Douglas Paul Sharples, 76, of Wakonda, SD, passed away September 24, 2021.
Doug was born August 18, 1945, in Red Oak, Iowa, to Thomas A. and Ruth Ann (Turner) Sharples. He lived the first year of his life in Hawthorne, California, while his father was in World War II. When his father returned in 1946, the family settled in Clinton, Iowa. In 1954, they moved to Atlantic, where his father taught at the high school. In 1956, the family moved into a home his father constructed on a plot of farmland on the edge of Griswold, his mother’s hometown. There, Doug enjoyed the family’s two dogs, playing in the creek that ran through the property, and riding horses with brother Tom. Doug attended 6th grade in Griswold, then commuted to Atlantic for his 7th through 11th grade years.
In the summer of 1962 after his junior year in high school, Doug attended the University of Iowa Drama Workshop, then headed directly to Simpson College in Indianola. Doug majored in Speech and Theatre. In the spring of 1964, he met the love of his life, Judi Wood, after casting her in a play he was directing. They were members of Warren M. Lee’s Black Hills Playhouse Company during the summers of 1964 and 1965. Doug and Judi married in Griswold on September 11, 1964.
After earning BA degrees from Simpson College, Doug and Judi enrolled in graduate school at the University of South Dakota. There, Doug took filmmaking, painting, and acting courses, earning his MA in Dramatic Arts and studying under Sanford Gray, Oscar Howe, and Wayne Knutson.

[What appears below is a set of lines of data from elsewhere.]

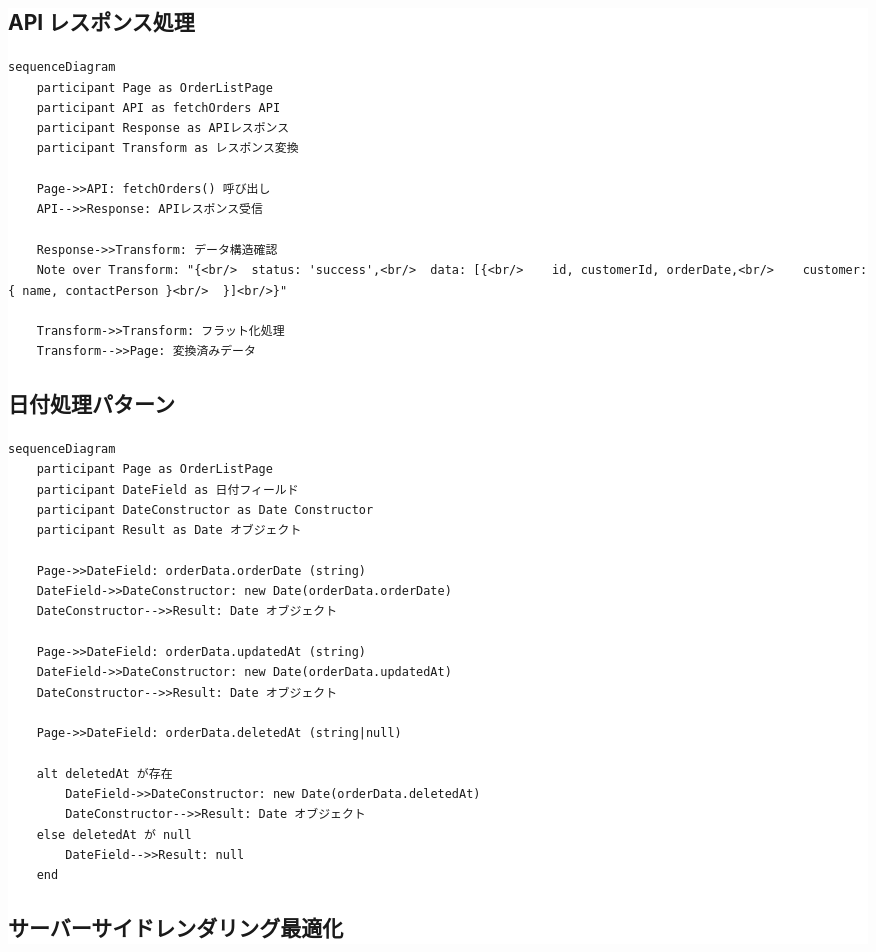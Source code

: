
 ```mermaid
```

## API レスポンス処理

```mermaid
sequenceDiagram
    participant Page as OrderListPage
    participant API as fetchOrders API
    participant Response as APIレスポンス
    participant Transform as レスポンス変換

    Page->>API: fetchOrders() 呼び出し
    API-->>Response: APIレスポンス受信
    
    Response->>Transform: データ構造確認
    Note over Transform: "{<br/>  status: 'success',<br/>  data: [{<br/>    id, customerId, orderDate,<br/>    customer: { name, contactPerson }<br/>  }]<br/>}"
    
    Transform->>Transform: フラット化処理
    Transform-->>Page: 変換済みデータ
```

## 日付処理パターン

```mermaid
sequenceDiagram
    participant Page as OrderListPage
    participant DateField as 日付フィールド
    participant DateConstructor as Date Constructor
    participant Result as Date オブジェクト

    Page->>DateField: orderData.orderDate (string)
    DateField->>DateConstructor: new Date(orderData.orderDate)
    DateConstructor-->>Result: Date オブジェクト
    
    Page->>DateField: orderData.updatedAt (string)
    DateField->>DateConstructor: new Date(orderData.updatedAt)
    DateConstructor-->>Result: Date オブジェクト
    
    Page->>DateField: orderData.deletedAt (string|null)
    
    alt deletedAt が存在
        DateField->>DateConstructor: new Date(orderData.deletedAt)
        DateConstructor-->>Result: Date オブジェクト
    else deletedAt が null
        DateField-->>Result: null
    end
```

## サーバーサイドレンダリング最適化
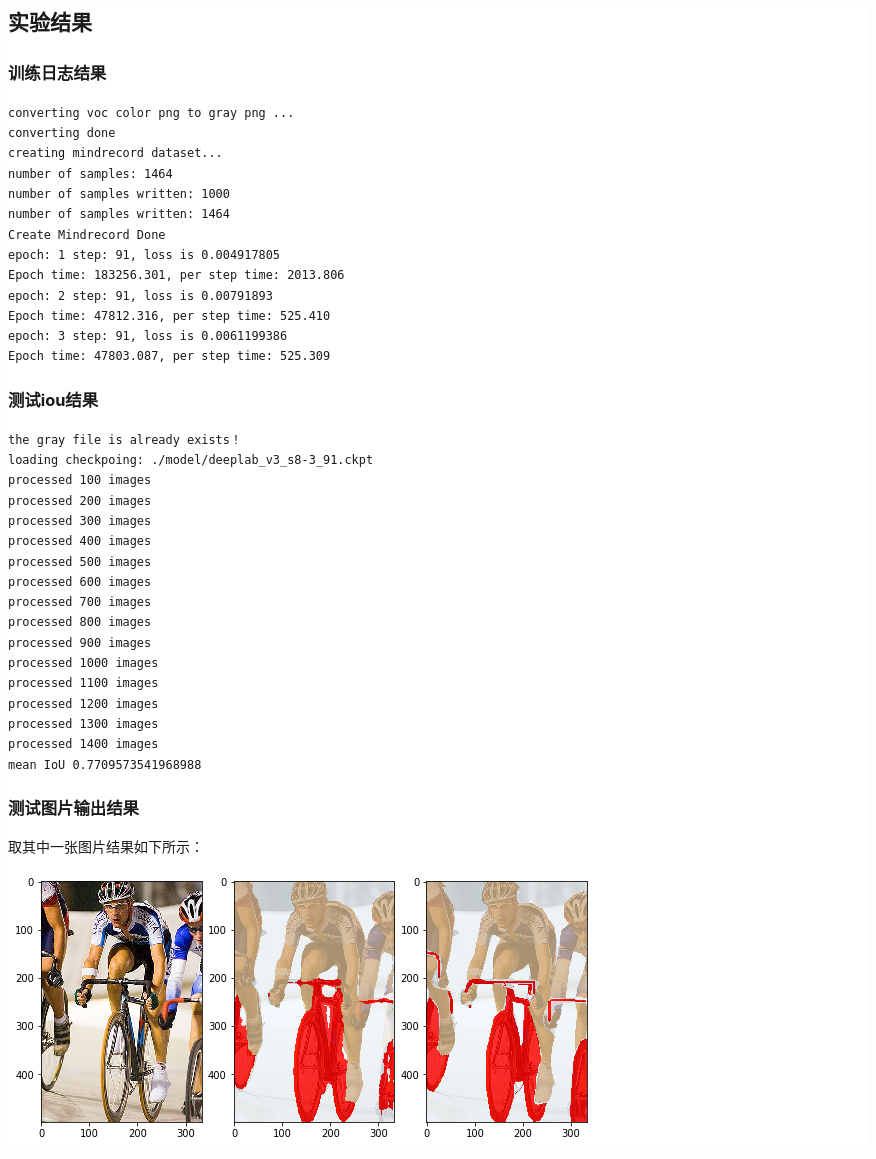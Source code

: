 ## 实验结果

### 训练日志结果

```
converting voc color png to gray png ...
converting done
creating mindrecord dataset...
number of samples: 1464
number of samples written: 1000
number of samples written: 1464
Create Mindrecord Done
epoch: 1 step: 91, loss is 0.004917805
Epoch time: 183256.301, per step time: 2013.806
epoch: 2 step: 91, loss is 0.00791893
Epoch time: 47812.316, per step time: 525.410
epoch: 3 step: 91, loss is 0.0061199386
Epoch time: 47803.087, per step time: 525.309
```
### 测试iou结果

```
the gray file is already exists！
loading checkpoing: ./model/deeplab_v3_s8-3_91.ckpt
processed 100 images
processed 200 images
processed 300 images
processed 400 images
processed 500 images
processed 600 images
processed 700 images
processed 800 images
processed 900 images
processed 1000 images
processed 1100 images
processed 1200 images
processed 1300 images
processed 1400 images
mean IoU 0.7709573541968988
```

### 测试图片输出结果

取其中一张图片结果如下所示：

![png](images/example.png)
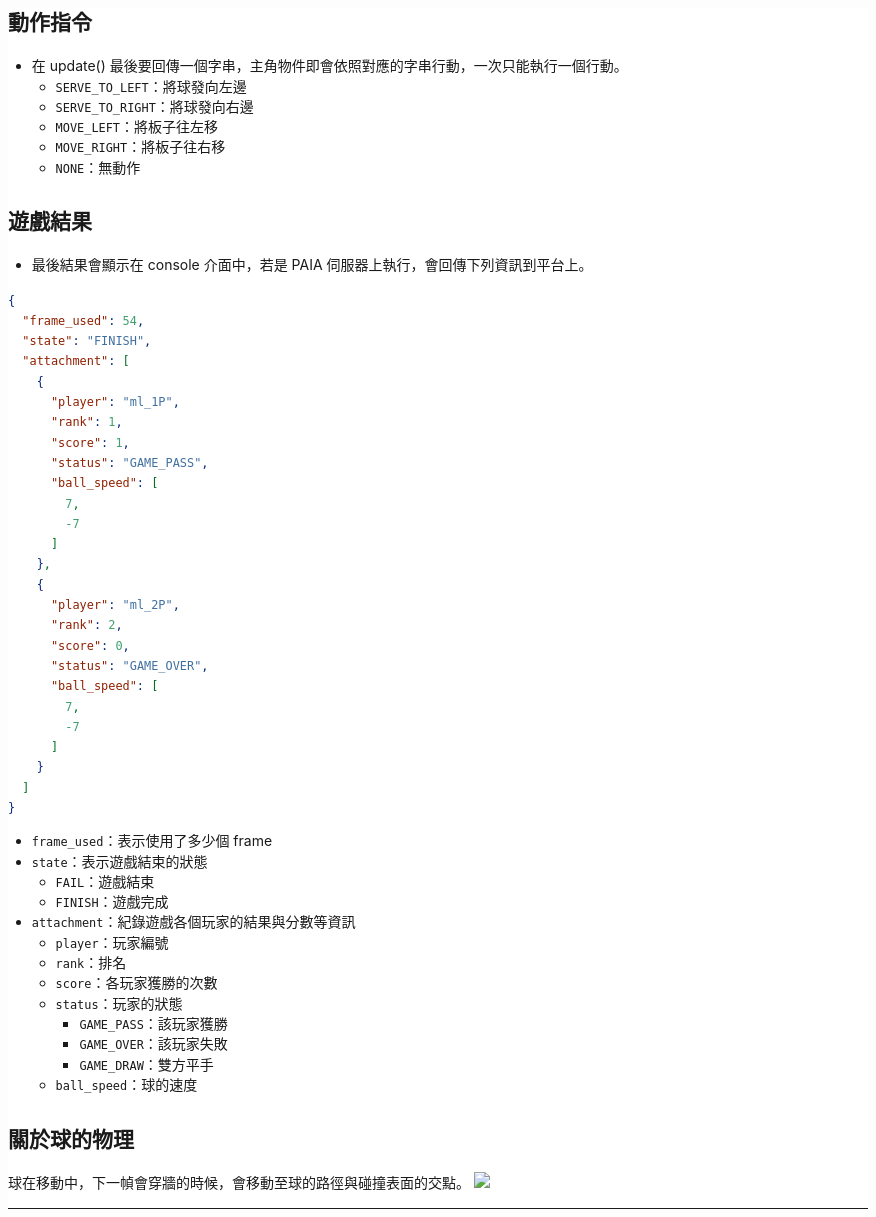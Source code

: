 ## 動作指令

- 在 update() 最後要回傳一個字串，主角物件即會依照對應的字串行動，一次只能執行一個行動。
    - `SERVE_TO_LEFT`：將球發向左邊
    - `SERVE_TO_RIGHT`：將球發向右邊
    - `MOVE_LEFT`：將板子往左移
    - `MOVE_RIGHT`：將板子往右移
    - `NONE`：無動作

## 遊戲結果

- 最後結果會顯示在 console 介面中，若是 PAIA 伺服器上執行，會回傳下列資訊到平台上。

```json
{
  "frame_used": 54,
  "state": "FINISH",
  "attachment": [
    {
      "player": "ml_1P",
      "rank": 1,
      "score": 1,
      "status": "GAME_PASS",
      "ball_speed": [
        7,
        -7
      ]
    },
    {
      "player": "ml_2P",
      "rank": 2,
      "score": 0,
      "status": "GAME_OVER",
      "ball_speed": [
        7,
        -7
      ]
    }
  ]
}
```

- `frame_used`：表示使用了多少個 frame
- `state`：表示遊戲結束的狀態
    - `FAIL`：遊戲結束
    - `FINISH`：遊戲完成
- `attachment`：紀錄遊戲各個玩家的結果與分數等資訊
    - `player`：玩家編號
    - `rank`：排名
    - `score`：各玩家獲勝的次數
    - `status`：玩家的狀態
        - `GAME_PASS`：該玩家獲勝
        - `GAME_OVER`：該玩家失敗
        - `GAME_DRAW`：雙方平手
    - `ball_speed`：球的速度

## 關於球的物理

球在移動中，下一幀會穿牆的時候，會移動至球的路徑與碰撞表面的交點。
<img src="https://raw.githubusercontent.com/PAIA-Playful-AI-Arena/pingpong/main/asset/github/%E6%89%93%E4%B9%92%E4%B9%93-%E7%90%83%E7%9A%84%E7%89%A9%E7%90%86.png" height="500"/>

---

Doug and Judi moved to Lincoln, Nebraska, in 1967, where Doug was employed by the University of Nebraska’s Motion Picture Unit as cameraman-editor. Doug shot the “Big Red” football games in Lincoln until early 1969, when Doug and Judi left for Los Angeles, where they lived for two years. They returned to South Dakota in 1971, settling in Wakonda where Doug started Cottonwood Productions, a motion picture company that produced dozens of award-winning commercials, documentaries, slide shows, and other multi-media productions for more than 30 years.
Doug won many awards, but one very special honor he received was in 1987 when he represented the United States at the first international scientific film festival in Beijing, China. Doug was the only US representative and served as an ambassador for the United States. Throughout his filmmaking career, Doug worked on three personal projects, including his crowning achievement, “Go Moan for Man” (1999), about the literary odyssey of Jack Kerouac.
In 2001, Doug started an old-time music hall in Gayville, SD. Doug’s love of music and his legacy continues on the Gayville Hall stage, where, to date, more than 400 shows have been presented.
In his life, Doug enjoyed spending time outside, reading, music, art, traveling, and introducing his four grandchildren to new experiences.
Doug is survived by his wife of 57 years, Judith; his only child, daughter Riva Jane; four grandchildren, Douglas (his namesake), Andrew, Rebekah, and Duncan Sharples-Schmidt, all of Wakonda, SD; his older brother Tom and wife Patty of Portland, Maine; and several cousins. He was proceeded in death by his grandparents, father, mother, an infant brother, and many aunts and uncles.
Doug’s interment will be in the Sharples family plot in the Griswold Cemetery, which overlooks the house his father built and the creek where he once played as a child. A graveside service will be held there on Friday, Oct. 8, at 1 p.m. A Celebration of Doug’s Life will be held at Gayville Hall in Gayville, SD, on Saturday, Oct. 9, at 2 p.m.